| Your instructions |
After finding the line that contains "3685|8264, 6612, 6356|", give again that line and each one following it, exactly, until the records end.

| Dataset content |

BEGIN

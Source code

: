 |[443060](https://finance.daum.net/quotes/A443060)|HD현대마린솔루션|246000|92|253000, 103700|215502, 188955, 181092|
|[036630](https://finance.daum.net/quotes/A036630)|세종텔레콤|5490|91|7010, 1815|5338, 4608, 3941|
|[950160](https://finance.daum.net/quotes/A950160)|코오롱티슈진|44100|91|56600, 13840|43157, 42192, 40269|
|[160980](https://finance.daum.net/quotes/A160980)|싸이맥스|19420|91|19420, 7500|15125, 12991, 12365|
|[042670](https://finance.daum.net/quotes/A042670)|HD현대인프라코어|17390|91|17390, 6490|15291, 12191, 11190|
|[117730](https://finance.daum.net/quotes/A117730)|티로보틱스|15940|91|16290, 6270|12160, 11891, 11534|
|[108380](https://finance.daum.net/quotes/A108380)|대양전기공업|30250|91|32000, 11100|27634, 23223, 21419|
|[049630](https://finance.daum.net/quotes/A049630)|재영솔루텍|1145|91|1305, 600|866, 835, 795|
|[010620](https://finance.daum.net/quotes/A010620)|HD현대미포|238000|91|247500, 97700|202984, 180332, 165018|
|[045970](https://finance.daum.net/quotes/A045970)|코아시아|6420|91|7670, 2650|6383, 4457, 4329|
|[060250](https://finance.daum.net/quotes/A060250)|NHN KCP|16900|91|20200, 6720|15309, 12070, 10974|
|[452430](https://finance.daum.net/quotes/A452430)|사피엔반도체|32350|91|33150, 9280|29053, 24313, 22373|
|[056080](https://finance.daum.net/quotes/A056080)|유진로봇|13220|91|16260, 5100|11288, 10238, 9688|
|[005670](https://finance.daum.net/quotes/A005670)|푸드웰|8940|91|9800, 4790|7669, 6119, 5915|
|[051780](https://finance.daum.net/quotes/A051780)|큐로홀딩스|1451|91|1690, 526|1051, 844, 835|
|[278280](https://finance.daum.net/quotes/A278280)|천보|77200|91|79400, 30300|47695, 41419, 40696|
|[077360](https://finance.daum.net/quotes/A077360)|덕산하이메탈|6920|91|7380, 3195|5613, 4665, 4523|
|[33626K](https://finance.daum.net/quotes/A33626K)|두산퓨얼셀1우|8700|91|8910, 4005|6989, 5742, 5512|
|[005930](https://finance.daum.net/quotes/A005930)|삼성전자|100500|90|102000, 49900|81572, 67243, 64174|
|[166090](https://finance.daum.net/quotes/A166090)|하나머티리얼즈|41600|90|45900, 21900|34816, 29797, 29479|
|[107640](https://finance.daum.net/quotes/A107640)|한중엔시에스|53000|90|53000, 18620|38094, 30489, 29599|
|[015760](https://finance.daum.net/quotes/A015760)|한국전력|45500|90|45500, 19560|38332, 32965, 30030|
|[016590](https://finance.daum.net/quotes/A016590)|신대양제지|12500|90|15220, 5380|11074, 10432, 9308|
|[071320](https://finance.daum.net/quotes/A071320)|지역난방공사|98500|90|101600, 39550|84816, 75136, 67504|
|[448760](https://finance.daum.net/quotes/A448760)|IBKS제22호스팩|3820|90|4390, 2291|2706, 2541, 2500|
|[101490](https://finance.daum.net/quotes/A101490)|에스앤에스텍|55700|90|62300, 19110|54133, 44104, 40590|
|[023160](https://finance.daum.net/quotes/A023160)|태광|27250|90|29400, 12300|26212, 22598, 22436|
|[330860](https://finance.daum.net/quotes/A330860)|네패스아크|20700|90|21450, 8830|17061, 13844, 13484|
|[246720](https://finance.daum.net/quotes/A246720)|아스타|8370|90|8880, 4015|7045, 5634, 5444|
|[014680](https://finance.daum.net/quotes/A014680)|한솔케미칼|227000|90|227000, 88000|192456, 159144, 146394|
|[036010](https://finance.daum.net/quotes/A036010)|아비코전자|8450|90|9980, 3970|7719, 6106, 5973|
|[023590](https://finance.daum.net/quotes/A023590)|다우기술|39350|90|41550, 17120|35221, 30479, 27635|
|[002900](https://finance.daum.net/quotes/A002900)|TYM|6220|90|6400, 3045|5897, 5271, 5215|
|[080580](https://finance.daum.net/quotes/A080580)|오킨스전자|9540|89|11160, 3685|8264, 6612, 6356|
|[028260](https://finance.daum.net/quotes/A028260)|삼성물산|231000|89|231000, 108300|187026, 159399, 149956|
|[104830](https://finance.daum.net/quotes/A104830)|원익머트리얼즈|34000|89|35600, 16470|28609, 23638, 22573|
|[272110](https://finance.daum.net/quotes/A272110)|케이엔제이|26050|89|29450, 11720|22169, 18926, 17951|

END

| Answer to this problem |
|[080580](https://finance.daum.net/quotes/A080580)|오킨스전자|9540|89|11160, 3685|8264, 6612, 6356|
|[028260](https://finance.daum.net/quotes/A028260)|삼성물산|231000|89|231000, 108300|187026, 159399, 149956|
|[104830](https://finance.daum.net/quotes/A104830)|원익머트리얼즈|34000|89|35600, 16470|28609, 23638, 22573|
|[272110](https://finance.daum.net/quotes/A272110)|케이엔제이|26050|89|29450, 11720|22169, 18926, 17951|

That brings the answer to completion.